RECORDS SHOWN START
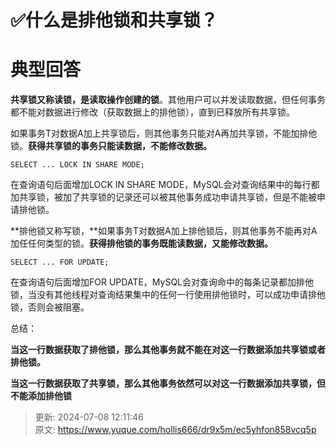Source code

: # ✅什么是排他锁和共享锁？

# 典型回答


**共享锁又称读锁，是读取操作创建的锁**。其他用户可以并发读取数据，但任何事务都不能对数据进行修改（获取数据上的排他锁），直到已释放所有共享锁。



如果事务T对数据A加上共享锁后，则其他事务只能对A再加共享锁，不能加排他锁。**获得共享锁的事务只能读数据，不能修改数据。**



```plain
SELECT ... LOCK IN SHARE MODE;
```



在查询语句后面增加LOCK IN SHARE MODE，MySQL会对查询结果中的每行都加共享锁，被加了共享锁的记录还可以被其他事务成功申请共享锁，但是不能被申请排他锁。



**排他锁又称写锁，**如果事务T对数据A加上排他锁后，则其他事务不能再对A加任任何类型的锁。**获得排他锁的事务既能读数据，又能修改数据。**



```plain
SELECT ... FOR UPDATE;
```



在查询语句后面增加FOR UPDATE，MySQL会对查询命中的每条记录都加排他锁，当没有其他线程对查询结果集中的任何一行使用排他锁时，可以成功申请排他锁，否则会被阻塞。



总结：

**当这一行数据获取了排他锁，那么其他事务就不能在对这一行数据添加共享锁或者排他锁。**

**当这一行数据获取了共享锁，那么其他事务依然可以对这一行数据添加共享锁，但不能添加排他锁**



> 更新: 2024-07-08 12:11:46  
> 原文: <https://www.yuque.com/hollis666/dr9x5m/ec5yhfon858vcq5p>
RECORDS SHOWN END
# PROBLEM REQUIREMENTS
Go through the listing above and list every line that has the word "SHARE".

# RESULT OF THIS EXERCISE
SELECT ... LOCK IN SHARE MODE;
在查询语句后面增加LOCK IN SHARE MODE，MySQL会对查询结果中的每行都加共享锁，被加了共享锁的记录还可以被其他事务成功申请共享锁，但是不能被申请排他锁。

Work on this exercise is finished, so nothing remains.